Once you have done that, think of at least two lived time experiences when events in the future resulted in quite stable and predictable progress and also think about two future events that were more unpredictable and impacted on the direction of your PEL journey.

Self organisation and boundaries
In this third short video, we introduce and discuss the final complexity commonalities: Self-Organisation and Boundaries.
First, let’s consider self-organisation.
As each PEL journey progresses through a process of becoming in lived time, our ability to self-organise plays a significant, often critical, role in the nature of each of these journeys. To understand self-organisation, and its role in PEL, it is useful to consider the difference between two types of system that are common across the human and non-human world: mechanical, sometimes called complicated, systems, and complex systems.
To begin with, mechanical and complex systems are both made up of different parts that come together to make something work: cars, phones, power systems and even people. However, the way that the parts come together is a key difference between these two types of system, particularly over a long period of time.
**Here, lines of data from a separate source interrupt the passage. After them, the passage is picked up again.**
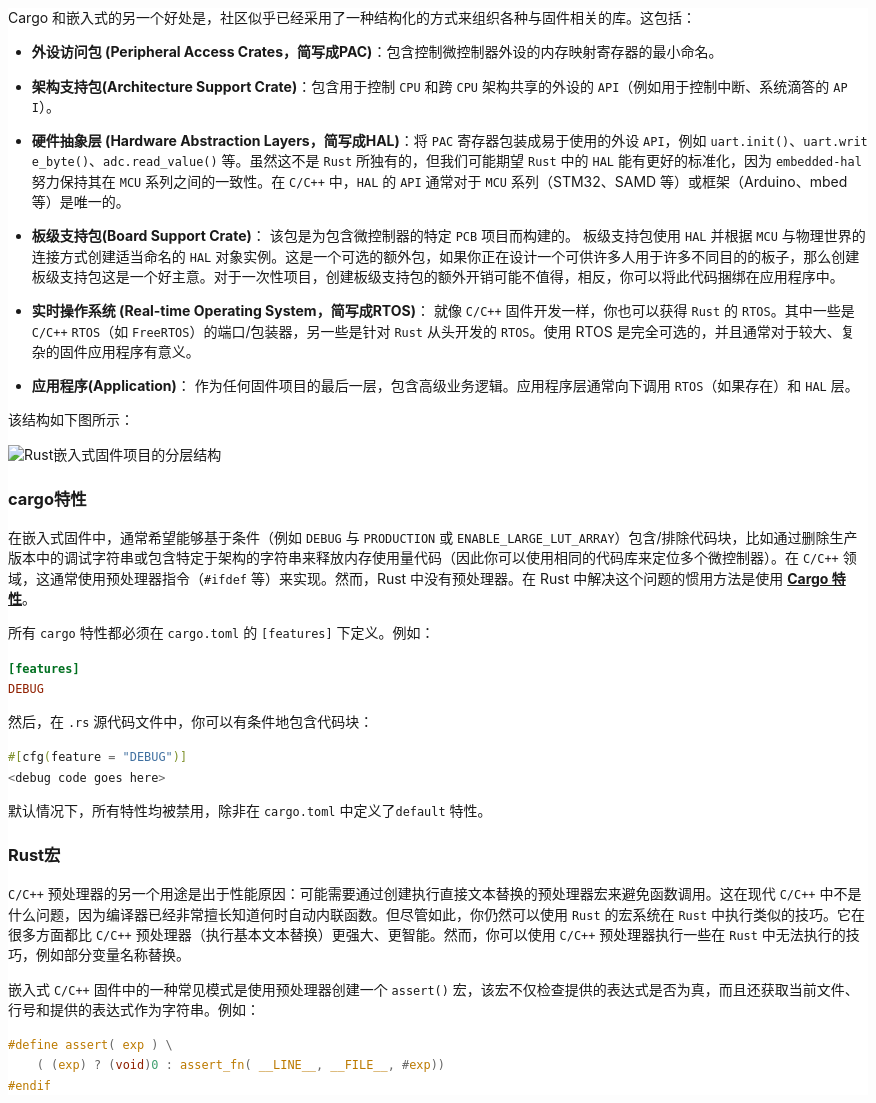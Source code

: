 Cargo 和嵌入式的另一个好处是，社区似乎已经采用了一种结构化的方式来组织各种与固件相关的库。这包括：

- **外设访问包 (Peripheral Access Crates，简写成PAC)**：包含控制微控制器外设的内存映射寄存器的最小命名。

- **架构支持包(Architecture Support Crate)**：包含用于控制 `CPU` 和跨 `CPU` 架构共享的外设的 `API`（例如用于控制中断、系统滴答的 `API`）。

- **硬件抽象层 (Hardware Abstraction Layers，简写成HAL)**：将 `PAC` 寄存器包装成易于使用的外设 `API`，例如 `uart.init()`、`uart.write_byte()`、`adc.read_value()` 等。虽然这不是 `Rust` 所独有的，但我们可能期望 `Rust` 中的 `HAL` 能有更好的标准化，因为 `embedded-hal` 努力保持其在 `MCU` 系列之间的一致性。在 `C/C++` 中，`HAL` 的 `API` 通常对于 `MCU` 系列（STM32、SAMD 等）或框架（Arduino、mbed 等）是唯一的。

- **板级支持包(Board Support Crate)**： 该包是为包含微控制器的特定 `PCB` 项目而构建的。 板级支持包使用 `HAL` 并根据 `MCU` 与物理世界的连接方式创建适当命名的 `HAL` 对象实例。这是一个可选的额外包，如果你正在设计一个可供许多人用于许多不同目的的板子，那么创建板级支持包这是一个好主意。对于一次性项目，创建板级支持包的额外开销可能不值得，相反，你可以将此代码捆绑在应用程序中。

- **实时操作系统 (Real-time Operating System，简写成RTOS)**： 就像 `C/C++` 固件开发一样，你也可以获得 `Rust` 的 `RTOS`。其中一些是 `C/C++` `RTOS`（如 `FreeRTOS`）的端口/包装器，另一些是针对 `Rust` 从头开发的 `RTOS`。使用 RTOS 是完全可选的，并且通常对于较大、复杂的固件应用程序有意义。

- **应用程序(Application)**： 作为任何固件项目的最后一层，包含高级业务逻辑。应用程序层通常向下调用 `RTOS`（如果存在）和 `HAL` 层。

该结构如下图所示：

![Rust嵌入式固件项目的分层结构](https://static.cyub.vip/images/202310/crate-structure-for-embedded-rust.png)

### cargo特性


在嵌入式固件中，通常希望能够基于条件（例如 `DEBUG` 与 `PRODUCTION` 或 `ENABLE_LARGE_LUT_ARRAY`）包含/排除代码块，比如通过删除生产版本中的调试字符串或包含特定于架构的字符串来释放内存使用量代码（因此你可以使用相同的代码库来定位多个微控制器）。在 `C/C++` 领域，这通常使用预处理器指令（`#ifdef` 等）来实现。然而，Rust 中没有预处理器。在 Rust 中解决这个问题的惯用方法是使用 **[Cargo 特性](https://doc.rust-lang.org/cargo/reference/features.html#the-features-section)**。

所有 `cargo` 特性都必须在 `cargo.toml` 的 `[features]` 下定义。例如：

```toml
[features]
DEBUG
```

然后，在 `.rs` 源代码文件中，你可以有条件地包含代码块：

```rust
#[cfg(feature = "DEBUG")]
<debug code goes here>
```

默认情况下，所有特性均被禁用，除非在 `cargo.toml` 中定义了`default` 特性。

### Rust宏

`C/C++` 预处理器的另一个用途是出于性能原因：可能需要通过创建执行直接文本替换的预处理器宏来避免函数调用。这在现代 `C/C++` 中不是什么问题，因为编译器已经非常擅长知道何时自动内联函数。但尽管如此，你仍然可以使用 `Rust` 的宏系统在 `Rust` 中执行类似的技巧。它在很多方面都比 `C/C++` 预处理器（执行基本文本替换）更强大、更智能。然而，你可以使用 `C/C++` 预处理器执行一些在 `Rust` 中无法执行的技巧，例如部分变量名称替换。

嵌入式 `C/C++` 固件中的一种常见模式是使用预处理器创建一个 `assert()` 宏，该宏不仅检查提供的表达式是否为真，而且还获取当前文件、行号和提供的表达式作为字符串。例如：

```c
#define assert( exp ) \
    ( (exp) ? (void)0 : assert_fn( __LINE__, __FILE__, #exp))
#endif
```


[^1]: Wikipedia (2022, Nov 11). Rust (programming language). Retrieved 2022-11-19, from https://en.wikipedia.org/wiki/Rust_(programming_language)
[^2]: Rust Embedded. Embedded Devices Working Group (repository). GitHub. Retrieved 2022-11-12, from https://github.com/rust-embedded/wg
[^3]: Rust Embedded. The Embedded Rust Book. Retrieved 2022-11-14, from https://docs.rust-embedded.org/book/
[^4]: vd2rust. Crate svd2rust (documentation). Retrieved 2022-11-14, from https://docs.rs/svd2rust/latest/svd2rust/
[^5]: Embedded HAL. Module embedded_hal::serial (documentation). Retrieved 2022-12-05, from https://docs.rs/embedded-hal/latest/embedded_hal/serial/
[^7]: rust-lang. The rustup book: Cross-compilation. Retrieved 2022-11-14, from https://rust-lang.github.io/rustup/cross-compilation.html
[^8]: rust-lang. The rustc book: Platform Support. Retrieved 2022-11-15, from https://doc.rust-lang.org/nightly/rustc/platform-support.html
[^9]: ARM Developer. Processors: Cortex-M3. Retrieved 2022-11-15, from https://developer.arm.com/Processors/Cortex-M3
[^10]: ARM Developer. Processors: Cortex-M4. Retrieved 2022-11-15, from https://developer.arm.com/Processors/Cortex-M4
[^11]: Rust Embedded. alloc-cortex-m - A heap allocator for Cortex-M processors (repository). Retrieved 2022-11-30, from https://github.com/rust-embedded/alloc-cortex-m
[^12]: atsamd-rs. atsamd & atsame support for Rust (Git repository). Retrieved 2022-11-21, from https://github.com/atsamd-rs/atsamd
[^13]: nrf-rs. nrf-hal (Git repository). Retrieved 2022-11-14, from https://github.com/nrf-rs/nrf-hal
[^14]: rp-rs GitHub Organization. Rust support for the “Raspberry Silicon” family of microcontrollers. Retrieved 2022-11-28, from https://github.com/rp-rs/rp-hal
[^15]: rust-embedded/book. Discourage use of semihosting and mention viable alternatives #257 (GitHub issue). Retrieved 2022-12-05, from https://github.com/rust-embedded/book/issues/257
[^17]: rust-gcc. GCC Front-End For Rust - Homepage. Retrieved 2022-12-11, from https://rust-gcc.github.io/.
As will become clearer, understanding the difference between these two types of system has major implications for PEL and for school PE.
However, as our PEL journeys unfold over time, our ability to self-organise does not happen in an ‘anything goes’ manner but is constantly taking place within boundaries : the final complexity commonality.
Boundaries influence our PEL journeys because they are everywhere. But, how we understand boundaries and how we negotiate boundaries will be a key feature of our evolving PEL journey. Traditionally, boundaries are viewed as rigid or fixed and, as such, are restrictive, constraining and divisive. For example, fixed boundaries have long shaped the nature of the traditional multi-activity PE experience in which teachers deliver the same movement technique, the same cognitive content and expect the same social and emotional behaviours within each activity-specific ‘block’. This fixed view creates a ‘one-size-fits-all’ PE experience in which each child has limited opportunity to self-organise because they are simply expected to ‘fit in’. This traditional take on boundaries has therefore created a subject area that is often thought to be exclusive.
However, recent thinking about boundaries offers some hope. There is an acknowledgement that many boundaries are in fact flexible and malleable. For example, physical educators are increasingly recognising that school PE is not the fixed ‘one-size-fits-all’ experience we have just highlighted but that it needs to be a more dynamic, more adaptable and a more flexible experience to accommodate the differences across the children in their classes. So, while some boundaries will undoubtedly remain fixed, e.g. facilities, recognising those boundaries that are flexible will help teachers and other stakeholders be more adaptable and even creative in their teaching. By being able to manipulate and alter these flexible boundaries, teachers can create different physical and non-physical spaces that will allow children to self-organise and take more control of their own learning.
Now, while the creation of these flexible boundary spaces is a key feature of PEL and the school PE experience, we do not have time to discuss this in detail at the moment. However, if you would like to find out more about boundaries, please click on this link to watch a more detailed video we have created.

Concluding thoughts
So, to conclude this series of short videos we reiterate that we have used complexity thinking as the foundation for PEL and to help us make the case for school PE becoming the ’connective catalyst’ for PEL. To do this, we have presented a complexity thinking framework based on four interrelated ‘commonalities’: becoming, lived time, self-organisation and boundaries. These commonalities are integrated in an overarching framework that helps us make sense of the unfolding journeys of all PEL stakeholders: children, young people, teachers, coaches and all other adults.